* [WORK TO COMPLETE]: Search the data below for the string "Explained" and copy all lines where it shows up.

* [Plain-text document sources]:
+ + + +
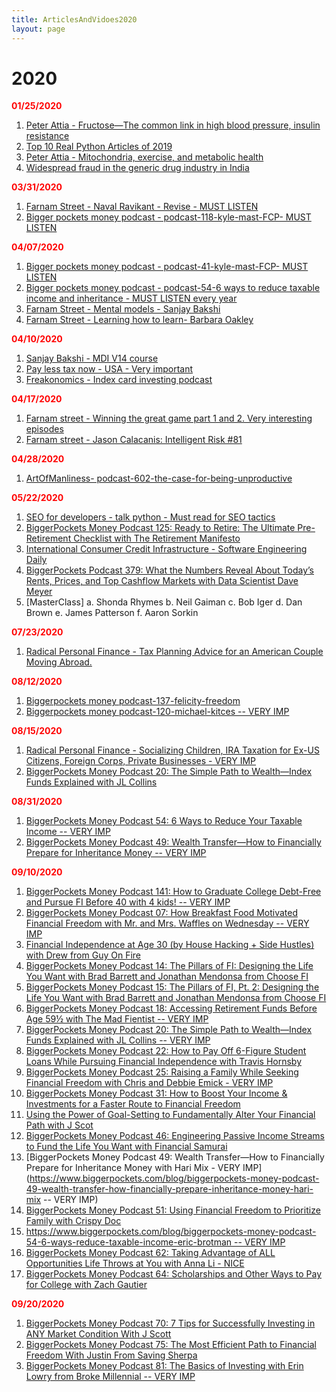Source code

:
 ```yaml
---
title: ArticlesAndVidoes2020
layout: page
---
```


# 2020

<b style="color: red">01/25/2020</b>

1. [Peter Attia - Fructose—The common link in high blood pressure, insulin resistance](https://peterattiamd.com/rickjohnson/)
2. [Top 10 Real Python Articles of 2019](https://talkpython.fm/episodes/show/244/top-10-real-python-articles-of-2019)
3. [Peter Attia - Mitochondria, exercise, and metabolic health](https://peterattiamd.com/inigosanmillan/)
4. [Widespread fraud in the generic drug industry in India](https://peterattiamd.com/katherineeban/)

<b style="color: red">03/31/2020</b>

1. [Farnam Street - Naval Ravikant - Revise - MUST LISTEN](https://fs.blog/knowledge-project/naval-ravikant/)
2. [Bigger pockets money podcast - podcast-118-kyle-mast-FCP- MUST LISTEN](https://www.biggerpockets.com/blog/biggerpockets-money-podcast-118-kyle-mast)

<b style="color: red">04/07/2020</b>

1. [Bigger pockets money podcast - podcast-41-kyle-mast-FCP- MUST LISTEN](https://www.biggerpockets.com/blog/biggerpockets-money-podcast-41-find-certified-financial-planner-cfpkyle-mast)
2. [Bigger pockets money podcast - podcast-54-6 ways to reduce taxable income and inheritance - MUST LISTEN every year](https://www.biggerpockets.com/blog/biggerpockets-money-podcast-54-6-ways-reduce-taxable-income-eric-brotman)
3. [Farnam Street - Mental models - Sanjay Bakshi](https://fs.blog/knowledge-project/sanjay-bakshi/)
4. [Farnam Street - Learning how to learn- Barbara Oakley](https://fs.blog/2018/04/learning-barbara-oakley/)

<b style="color: red">04/10/2020</b>

1. [Sanjay Bakshi - MDI V14 course](https://www.sanjaybakshi.net/bfbv-v14/)
2. [Pay less tax now - USA - Very important](https://files.constantcontact.com/9f020015601/aacc701e-7322-4c16-8864-fb31528ccdf1.pdf)
3. [Freakonomics - Index card investing podcast](https://freakonomics.com/podcast/everything-always-wanted-know-money-afraid-ask/)

<b style="color: red">04/17/2020</b>

1. [Farnam street - Winning the great game part 1 and 2. Very interesting episodes](https://fs.blog/knowledge-project/adam-robinson-pt1/)
2. [Farnam street - Jason Calacanis: Intelligent Risk #81](https://fs.blog/knowledge-project/jason-calacanis/)

<b style="color: red">04/28/2020</b>

1. [ArtOfManliness- podcast-602-the-case-for-being-unproductive](https://www.artofmanliness.com/articles/podcast-602-the-case-for-being-unproductive/)

<b style="color: red">05/22/2020</b>

1. [SEO for developers - talk python - Must read for SEO tactics](https://talkpython.fm/episodes/show/263/seo-for-developers)
2. [BiggerPockets Money Podcast 125: Ready to Retire: The Ultimate Pre-Retirement Checklist with The Retirement Manifesto](https://www.biggerpockets.com/blog/biggerpockets-money-podcast-125-retirement-manifesto)
3. [International Consumer Credit Infrastructure - Software Engineering Daily](https://softwareengineeringdaily.com/2020/05/14/international-consumer-credit-infrastructure-with-brian-regan-and-misha-esipov/)
4. [BiggerPockets Podcast 379: What the Numbers Reveal About Today’s Rents, Prices, and Top Cashflow Markets with Data Scientist Dave Meyer](https://www.biggerpockets.com/blog/biggerpockets-podcast-379-dave-meyer)
5. [MasterClass]
    a. Shonda Rhymes
    b. Neil Gaiman
    c. Bob Iger
    d. Dan Brown
    e. James Patterson
    f. Aaron Sorkin
    
 <b style="color: red">07/23/2020</b>

1. [Radical Personal Finance - Tax Planning Advice for an American Couple Moving Abroad.](https://www.stitcher.com/podcast/radical-personal-finance/e/76260113)

 <b style="color: red">08/12/2020</b>
 
 1. [Biggerpockets money podcast-137-felicity-freedom](https://www.biggerpockets.com/blog/biggerpockets-money-podcast-137-felicity-freedom)
 2. [Biggerpockets money podcast-120-michael-kitces -- VERY IMP](https://www.biggerpockets.com/blog/biggerpockets-money-podcast-120early-retirementasset-allocation-safe-withdrawal-rates-michael-kitces)
 
 <b style="color: red">08/15/2020</b>
 
 1. [Radical Personal Finance - Socializing Children, IRA Taxation for Ex-US Citizens, Foreign Corps, Private Businesses - VERY IMP](https://podcasts.apple.com/au/podcast/friday-q-socializing-children-ira-taxation-for-ex-us/id896153632?i=1000488165132)
 2. [BiggerPockets Money Podcast 20: The Simple Path to Wealth—Index Funds Explained with JL Collins](https://www.biggerpockets.com/blog/biggerpockets-money-podcast-20-the-simple-path-to-wealth-index-funds-explained-with-jl-collins)

<b style="color: red">08/31/2020</b>

1. [BiggerPockets Money Podcast 54: 6 Ways to Reduce Your Taxable Income -- VERY IMP](https://www.biggerpockets.com/blog/biggerpockets-money-podcast-54-6-ways-reduce-taxable-income-eric-brotman)
2. [BiggerPockets Money Podcast 49: Wealth Transfer—How to Financially Prepare for Inheritance Money -- VERY IMP](https://www.biggerpockets.com/blog/biggerpockets-money-podcast-49-wealth-transfer-how-financially-prepare-inheritance-money-hari-mix)

<b style="color: red">09/10/2020</b>

1. [BiggerPockets Money Podcast 141: How to Graduate College Debt-Free and Pursue FI Before 40 with 4 kids! -- VERY IMP](https://www.biggerpockets.com/blog/biggerpockets-money-podcast-141-blake-nielson)
2. [BiggerPockets Money Podcast 07: How Breakfast Food Motivated Financial Freedom with Mr. and Mrs. Waffles on Wednesday -- VERY IMP](https://www.biggerpockets.com/blog/biggerpockets-money-podcast-07-breakfast-food-motivated-financial-freedom-waffles-wednesday)
4. [Financial Independence at Age 30 (by House Hacking + Side Hustles) with Drew from Guy On Fire](https://www.biggerpockets.com/blog/biggerpockets-money-podcast-09-financial-independence-age-30-by-house-hacking-side-hustlesdrew-guy-fire)
3. [BiggerPockets Money Podcast 14: The Pillars of FI: Designing the Life You Want with Brad Barrett and Jonathan Mendonsa from Choose FI](https://www.biggerpockets.com/blog/biggerpockets-money-podcast-14-the-pillars-of-fi-designing-the-life-you-want-with-brad-barrett-and-jonathan-mendonsa-from-choose-fi)
4. [BiggerPockets Money Podcast 15: The Pillars of FI, Pt. 2: Designing the Life You Want with Brad Barrett and Jonathan Mendonsa from Choose FI](https://www.biggerpockets.com/blog/biggerpockets-money-podcast-15-the-pillars-of-financial-freedom-designing-the-life-you-want-with-brad-barrett-and-jonathan-mendonsa)
5. [BiggerPockets Money Podcast 18: Accessing Retirement Funds Before Age 59½ with The Mad Fientist -- VERY IMP](https://www.biggerpockets.com/blog/biggerpockets-money-podcast-18-accessing-retirement-funds-mad-fientist)
6. [BiggerPockets Money Podcast 20: The Simple Path to Wealth—Index Funds Explained with JL Collins -- VERY IMP](https://www.biggerpockets.com/blog/biggerpockets-money-podcast-20-the-simple-path-to-wealth-index-funds-explained-with-jl-collins)
7. [BiggerPockets Money Podcast 22: How to Pay Off 6-Figure Student Loans While Pursuing Financial Independence with Travis Hornsby](https://www.biggerpockets.com/blog/biggerpockets-money-podcast-22pay-6-figure-student-loans-pursuing-financial-independence-travis-hornsby)
8. [BiggerPockets Money Podcast 25: Raising a Family While Seeking Financial Freedom with Chris and Debbie Emick - VERY IMP](https://www.biggerpockets.com/blog/biggerpockets-money-podcast-25-raising-a-family-seeking-financial-freedom-with-chris-and-edbbie-emick)
9. [BiggerPockets Money Podcast 31: How to Boost Your Income & Investments for a Faster Route to Financial Freedom](https://www.biggerpockets.com/blog/biggerpockets-money-podcast-31-how-to-boost-income-investments-for-faster-route-to-financial-freedom)
10. [Using the Power of Goal-Setting to Fundamentally Alter Your Financial Path with J Scot](https://www.biggerpockets.com/blog/biggerpockets-money-podcast-43-using-the-power-goal-setting-fundamentally-alter-financial-path-j-scott)
11. [BiggerPockets Money Podcast 46: Engineering Passive Income Streams to Fund the Life You Want with Financial Samurai](https://www.biggerpockets.com/blog/biggerpockets-money-podcast-46-engineering-passive-income-streams-to-find-the-life-you-want-financial-samurai)
12. [BiggerPockets Money Podcast 49: Wealth Transfer—How to Financially Prepare for Inheritance Money with Hari Mix - VERY IMP](https://www.biggerpockets.com/blog/biggerpockets-money-podcast-49-wealth-transfer-how-financially-prepare-inheritance-money-hari-mix -- VERY IMP)
13. [BiggerPockets Money Podcast 51: Using Financial Freedom to Prioritize Family with Crispy Doc](https://www.biggerpockets.com/blog/biggerpockets-money-podcast-51-financial-freedom-prioritize-family-crispy-doc)
14. [https://www.biggerpockets.com/blog/biggerpockets-money-podcast-54-6-ways-reduce-taxable-income-eric-brotman -- VERY IMP](https://www.biggerpockets.com/blog/biggerpockets-money-podcast-54-6-ways-reduce-taxable-income-eric-brotman)
15. [BiggerPockets Money Podcast 62: Taking Advantage of ALL Opportunities Life Throws at You with Anna Li - NICE](https://www.biggerpockets.com/blog/biggerpockets-money-podcast-62-advantage-opportunities-life-throws-anna-li)
16. [BiggerPockets Money Podcast 64: Scholarships and Other Ways to Pay for College with Zach Gautier](https://www.biggerpockets.com/blog/biggerpockets-money-podcast-64-scholarships-ways-pay-college-zach-gautier)

<b style="color: red">09/20/2020</b>

1. [BiggerPockets Money Podcast 70: 7 Tips for Successfully Investing in ANY Market Condition With J Scott](https://www.biggerpockets.com/blog/biggerpockets-money-podcast-70-7-tips-successfully-investing-market-condition-scott)
2. [BiggerPockets Money Podcast 75: The Most Efficient Path to Financial Freedom With Justin From Saving Sherpa](https://www.biggerpockets.com/blog/biggerpockets-money-podcast-75-efficient-path-financial-freedom)
3. [BiggerPockets Money Podcast 81: The Basics of Investing with Erin Lowry from Broke Millennial -- VERY IMP](https://www.biggerpockets.com/blog/biggerpockets-money-podcast-81)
+ + + +
* [TASK SOLUTION]:
 2. [BiggerPockets Money Podcast 20: The Simple Path to Wealth—Index Funds Explained with JL Collins](https://www.biggerpockets.com/blog/biggerpockets-money-podcast-20-the-simple-path-to-wealth-index-funds-explained-with-jl-collins)
6. [BiggerPockets Money Podcast 20: The Simple Path to Wealth—Index Funds Explained with JL Collins -- VERY IMP](https://www.biggerpockets.com/blog/biggerpockets-money-podcast-20-the-simple-path-to-wealth-index-funds-explained-with-jl-collins)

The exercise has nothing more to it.